Near-term operational protections are also practical. By default, many agents ask a human before running commands; the exposure comes from auto-run modes such as Claude Code's skip-permissions flag and Gemini CLI's yolo mode. The first rule for defenders is to avoid running agents unattended on anything they fetched. Some tools add inspection layers — the researchers cite Claude Code's auto mode and Gemini CLI's Conseca check — which reduce but do not eliminate risk. Platforms can limit repository-name reuse under new accounts and pre-register names AIs commonly invent so those names resolve to the real projects.
What this means for technologists, platforms, and end users
- Technologists and security teams: train planners to perform lookups, treat clone/install/fetch as verification-required flags, and avoid enabling auto-run modes that bypass permission prompts.

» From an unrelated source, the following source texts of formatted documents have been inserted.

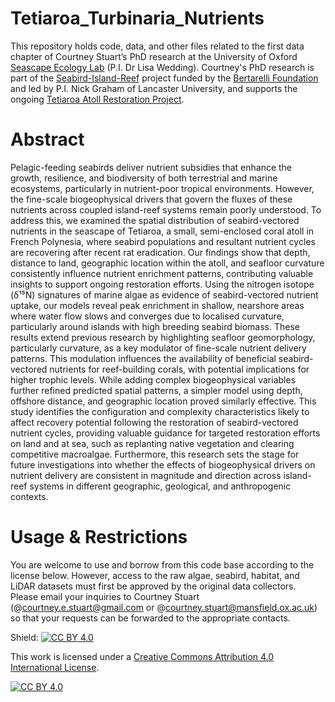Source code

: # Tetiaroa_Turbinaria_Nutrients
This repository holds code, data, and other files related to the first data chapter of Courtney Stuart’s PhD research at the University of Oxford [Seascape Ecology Lab](https://www.oxfordseascapeecologylab.com/) (P.I. Dr Lisa Wedding). Courtney's PhD research is part of the [Seabird-Island-Reef](https://www.marine.science/project/implications-of-nutrient-flow-and-feedback-across-the-seabird-island-reef-system/) project funded by the [Bertarelli Foundation](https://www.fondation-bertarelli.org/) and led by P.I. Nick Graham of Lancaster University, and supports the ongoing [Tetiaroa Atoll Restoration Project](https://www.tetiaroasociety.org/programs/conservation/tetiaroa-habitat-restoration-program). 

# Abstract
Pelagic-feeding seabirds deliver nutrient subsidies that enhance the growth, resilience, and biodiversity of both terrestrial and marine ecosystems, particularly in nutrient-poor tropical environments. However, the fine-scale biogeophysical drivers that govern the fluxes of these nutrients across coupled island-reef systems remain poorly understood. To address this, we examined the spatial distribution of seabird-vectored nutrients in the seascape of Tetiaroa, a small, semi-enclosed coral atoll in French Polynesia, where seabird populations and resultant nutrient cycles are recovering after recent rat eradication. Our findings show that depth, distance to land, geographic location within the atoll, and seafloor curvature consistently influence nutrient enrichment patterns, contributing valuable insights to support ongoing restoration efforts. Using the nitrogen isotope (δ¹⁵N) signatures of marine algae as evidence of seabird-vectored nutrient uptake, our models reveal peak enrichment in shallow, nearshore areas where water flow slows and converges due to localised curvature, particularly around islands with high breeding seabird biomass. These results extend previous research by highlighting seafloor geomorphology, particularly curvature, as a key modulator of fine-scale nutrient delivery patterns. This modulation influences the availability of beneficial seabird-vectored nutrients for reef-building corals, with potential implications for higher trophic levels. While adding complex biogeophysical variables further refined predicted spatial patterns, a simpler model using depth, offshore distance, and geographic location proved similarly effective. This study identifies the configuration and complexity characteristics likely to affect recovery potential following the restoration of seabird-vectored nutrient cycles, providing valuable guidance for targeted restoration efforts on land and at sea, such as replanting native vegetation and clearing competitive macroalgae. Furthermore, this research sets the stage for future investigations into whether the effects of biogeophysical drivers on nutrient delivery are consistent in magnitude and direction across island-reef systems in different geographic, geological, and anthropogenic contexts.

# Usage & Restrictions
You are welcome to use and borrow from this code base according to the license below. However, access to the raw algae, seabird, habitat, and LiDAR datasets must first be approved by the original data collectors. Please email your inquiries to Courtney Stuart (@courtney.e.stuart@gmail.com or @courtney.stuart@mansfield.ox.ac.uk) so that your requests can be forwarded to the appropriate contacts.

Shield: [![CC BY 4.0][cc-by-shield]][cc-by]

This work is licensed under a
[Creative Commons Attribution 4.0 International License][cc-by].

[![CC BY 4.0][cc-by-image]][cc-by]

[cc-by]: http://creativecommons.org/licenses/by/4.0/
[cc-by-image]: https://i.creativecommons.org/l/by/4.0/88x31.png
[cc-by-shield]: https://img.shields.io/badge/License-CC%20BY%204.0-lightgrey.svg
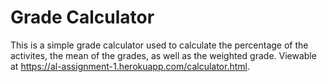 # Grade Calculator

This is a simple grade calculator used to calculate the percentage of the activites, the mean of the grades, as well as the weighted grade. Viewable at https://al-assignment-1.herokuapp.com/calculator.html.
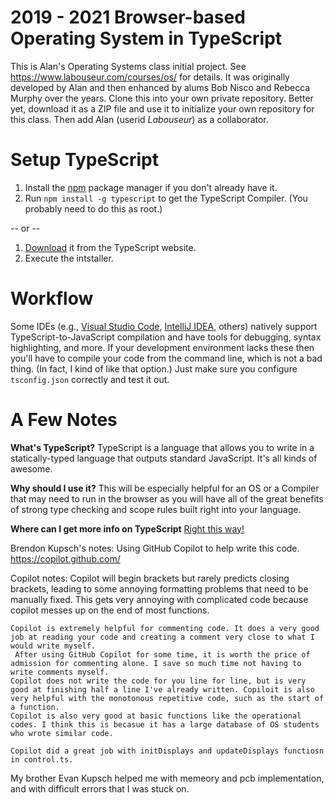 2019 - 2021 Browser-based Operating System in TypeScript
========================================================

This is Alan's Operating Systems class initial project.
See https://www.labouseur.com/courses/os/ for details.
It was originally developed by Alan and then enhanced by alums Bob Nisco and Rebecca Murphy over the years.
Clone this into your own private repository. Better yet, download it as a ZIP file and use it to initialize your own repository for this class. 
Then add Alan (userid *Labouseur*) as a collaborator.

Setup TypeScript
================

1. Install the [npm](https://www.npmjs.org/) package manager if you don't already have it.
1. Run `npm install -g typescript` to get the TypeScript Compiler. (You probably need to do this as root.)

-- or -- 

1. [Download](https://www.typescriptlang.org/download) it from the TypeScript website.
2. Execute the intstaller.

Workflow
=============

Some IDEs (e.g., [Visual Studio Code](https://code.visualstudio.com), [IntelliJ IDEA](https://www.jetbrains.com/idea/), others) 
natively support TypeScript-to-JavaScript compilation and have tools for debugging, syntax highlighting, and more.
If your development environment lacks these then you'll have to compile your code from the command line, which is not a bad thing. 
(In fact, I kind of like that option.) Just make sure you configure `tsconfig.json` correctly and test it out.

A Few Notes
===========

**What's TypeScript?**
TypeScript is a language that allows you to write in a statically-typed language that outputs standard JavaScript.
It's all kinds of awesome.

**Why should I use it?**
This will be especially helpful for an OS or a Compiler that may need to run in the browser as you will have all of the great benefits of strong type checking and scope rules built right into your language.

**Where can I get more info on TypeScript**
[Right this way!](http://www.typescriptlang.org/)


Brendon Kupsch's notes:
Using GitHub Copilot to help write this code.
 https://copilot.github.com/ 

 Copilot notes:
    Copilot will begin brackets but rarely predicts closing brackets, leading to some annoying formatting problems that need to be manually fixed. This gets very annoying with complicated code because copilot messes up on the end of most functions.

    Copilot is extremely helpful for commenting code. It does a very good job at reading your code and creating a comment very close to what I would write myself.
     After using GitHub Copilot for some time, it is worth the price of admission for commenting alone. I save so much time not having to write comments myself.
    Copilot does not write the code for you line for line, but is very good at finishing half a line I've already written. Copiloit is also very helpful with the monotonous repetitive code, such as the start of a function.
    Copilot is also very good at basic functions like the operational codes. I think this is becasue it has a large database of OS students who wrote similar code.

    Copilot did a great job with initDisplays and updateDisplays functiosn in control.ts.


 
My brother Evan Kupsch helped me with memeory and pcb implementation, and with difficult errors that I was stuck on.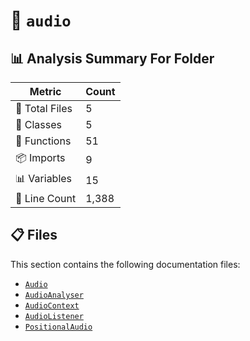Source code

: # 📁 `audio`

## 📊 Analysis Summary For Folder

| Metric | Count |
|--------|-------|
| 📁 Total Files | 5 |
| 🧱 Classes | 5 |
| 🔧 Functions | 51 |
| 📦 Imports | 9 |
| 📊 Variables | 15 |
| 🔢 Line Count | 1,388 |


## 📋 Files

This section contains the following documentation files:

- [`Audio`](./Audio.md)
- [`AudioAnalyser`](./AudioAnalyser.md)
- [`AudioContext`](./AudioContext.md)
- [`AudioListener`](./AudioListener.md)
- [`PositionalAudio`](./PositionalAudio.md)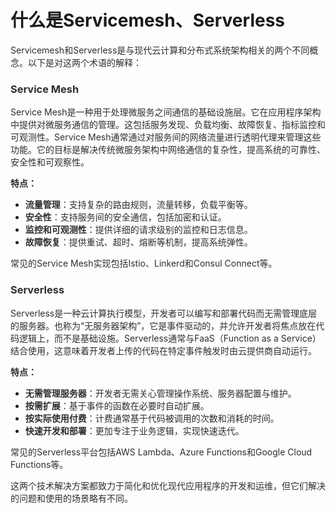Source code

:# 什么是Servicemesh、Serverless

<font style="color:rgba(0, 0, 0, 0.82);">Servicemesh和Serverless是与现代云计算和分布式系统架构相关的两个不同概念。以下是对这两个术语的解释：</font>

### <font style="color:rgba(0, 0, 0, 0.82);">Service Mesh</font>
<font style="color:rgba(0, 0, 0, 0.82);">Service Mesh是一种用于处理微服务之间通信的基础设施层。它在应用程序架构中提供对微服务通信的管理。这包括服务发现、负载均衡、故障恢复、指标监控和可观测性。Service Mesh通常通过对服务间的网络流量进行透明代理来管理这些功能。它的目标是解决传统微服务架构中网络通信的复杂性，提高系统的可靠性、安全性和可观察性。</font>

**<font style="color:rgba(0, 0, 0, 0.82);">特点：</font>**

+ **<font style="color:rgba(0, 0, 0, 0.82);">流量管理</font>**<font style="color:rgba(0, 0, 0, 0.82);">：支持复杂的路由规则，流量转移，负载平衡等。</font>
+ **<font style="color:rgba(0, 0, 0, 0.82);">安全性</font>**<font style="color:rgba(0, 0, 0, 0.82);">：支持服务间的安全通信，包括加密和认证。</font>
+ **<font style="color:rgba(0, 0, 0, 0.82);">监控和可观测性</font>**<font style="color:rgba(0, 0, 0, 0.82);">：提供详细的请求级别的监控和日志信息。</font>
+ **<font style="color:rgba(0, 0, 0, 0.82);">故障恢复</font>**<font style="color:rgba(0, 0, 0, 0.82);">：提供重试、超时、熔断等机制，提高系统弹性。</font>

<font style="color:rgba(0, 0, 0, 0.82);">常见的Service Mesh实现包括Istio、Linkerd和Consul Connect等。</font>

### <font style="color:rgba(0, 0, 0, 0.82);">Serverless</font>
<font style="color:rgba(0, 0, 0, 0.82);">Serverless是一种云计算执行模型，开发者可以编写和部署代码而无需管理底层的服务器。也称为“无服务器架构”，它是事件驱动的，并允许开发者将焦点放在代码逻辑上，而不是基础设施。Serverless通常与FaaS（Function as a Service）结合使用，这意味着开发者上传的代码在特定事件触发时由云提供商自动运行。</font>

**<font style="color:rgba(0, 0, 0, 0.82);">特点：</font>**

+ **<font style="color:rgba(0, 0, 0, 0.82);">无需管理服务器</font>**<font style="color:rgba(0, 0, 0, 0.82);">：开发者无需关心管理操作系统、服务器配置与维护。</font>
+ **<font style="color:rgba(0, 0, 0, 0.82);">按需扩展</font>**<font style="color:rgba(0, 0, 0, 0.82);">：基于事件的函数在必要时自动扩展。</font>
+ **<font style="color:rgba(0, 0, 0, 0.82);">按实际使用付费</font>**<font style="color:rgba(0, 0, 0, 0.82);">：计费通常基于代码被调用的次数和消耗的时间。</font>
+ **<font style="color:rgba(0, 0, 0, 0.82);">快速开发和部署</font>**<font style="color:rgba(0, 0, 0, 0.82);">：更加专注于业务逻辑，实现快速迭代。</font>

<font style="color:rgba(0, 0, 0, 0.82);">常见的Serverless平台包括AWS Lambda、Azure Functions和Google Cloud Functions等。</font>

<font style="color:rgba(0, 0, 0, 0.82);">这两个技术解决方案都致力于简化和优化现代应用程序的开发和运维，但它们解决的问题和使用的场景略有不同。</font>


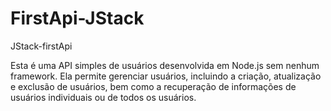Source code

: # FirstApi-JStack
JStack-firstApi

Esta é uma API simples de usuários desenvolvida em Node.js sem nenhum framework. Ela permite gerenciar usuários, incluindo a criação, atualização e exclusão de usuários, bem como a recuperação de informações de usuários individuais ou de todos os usuários.

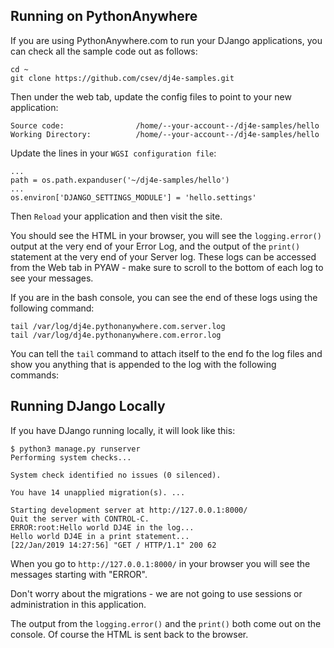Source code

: Running on PythonAnywhere
-------------------------

If you are using PythonAnywhere.com to run your DJango applications, you
can check all the sample code out as follows:

    cd ~
    git clone https://github.com/csev/dj4e-samples.git


Then under the web tab, update the config files to point to your new application:

    Source code:                /home/--your-account--/dj4e-samples/hello
    Working Directory:          /home/--your-account--/dj4e-samples/hello

Update the lines in your `WGSI configuration file`:

    ...
    path = os.path.expanduser('~/dj4e-samples/hello')
    ...
    os.environ['DJANGO_SETTINGS_MODULE'] = 'hello.settings'

Then `Reload` your application and then visit the site.

You should see the HTML in your browser, you will see the `logging.error()` output 
at the very end of your Error Log, and the output of the `print()` statement at 
the very end of your Server log.  These logs can be accessed from the Web tab in PYAW - 
make sure to scroll to the bottom of each log to see your messages.

If you are in the bash console, you can see the end of these logs using the following
command:

    tail /var/log/dj4e.pythonanywhere.com.server.log
    tail /var/log/dj4e.pythonanywhere.com.error.log

You can tell the `tail` command to attach itself to the end fo the log files and show
you anything that is appended to the log with the following commands:

Running DJango Locally
----------------------

If you have DJango running locally, it will look like this:

    $ python3 manage.py runserver
    Performing system checks...

    System check identified no issues (0 silenced).

    You have 14 unapplied migration(s). ...

    Starting development server at http://127.0.0.1:8000/
    Quit the server with CONTROL-C.
    ERROR:root:Hello world DJ4E in the log...
    Hello world DJ4E in a print statement...
    [22/Jan/2019 14:27:56] "GET / HTTP/1.1" 200 62

When you go to `http://127.0.0.1:8000/` in your browser you will see
the messages starting with "ERROR".

Don't worry about the migrations - we are not going to use sessions or administration
in this application.

The output from the `logging.error()` and the `print()` both come out on the console.
Of course the HTML is sent back to the browser.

- Marketplace operators and platform owners: consider preventing reuse of well-known repository names, pre-registering predicted fake names, and tightening upload scanners — a relevant datapoint is Trail of Bits' June finding that malicious "skills" slipped past several store scanners in under an hour.
- End users and enterprises: treat any name an AI hands back as a guess, verify that a repository or package name resolves to the expected source before an agent pulls it, and do not permit unattended agents to run fetched code.
The researchers call their findings a lower bound: the attack is straightforward to improve and adapts as agents and marketplaces evolve. They also made a deliberate disclosure choice — notifying affected parties and withholding replication detail — underscoring that the vulnerability is not a single patch but a design gap where agents trust names they were never actually given.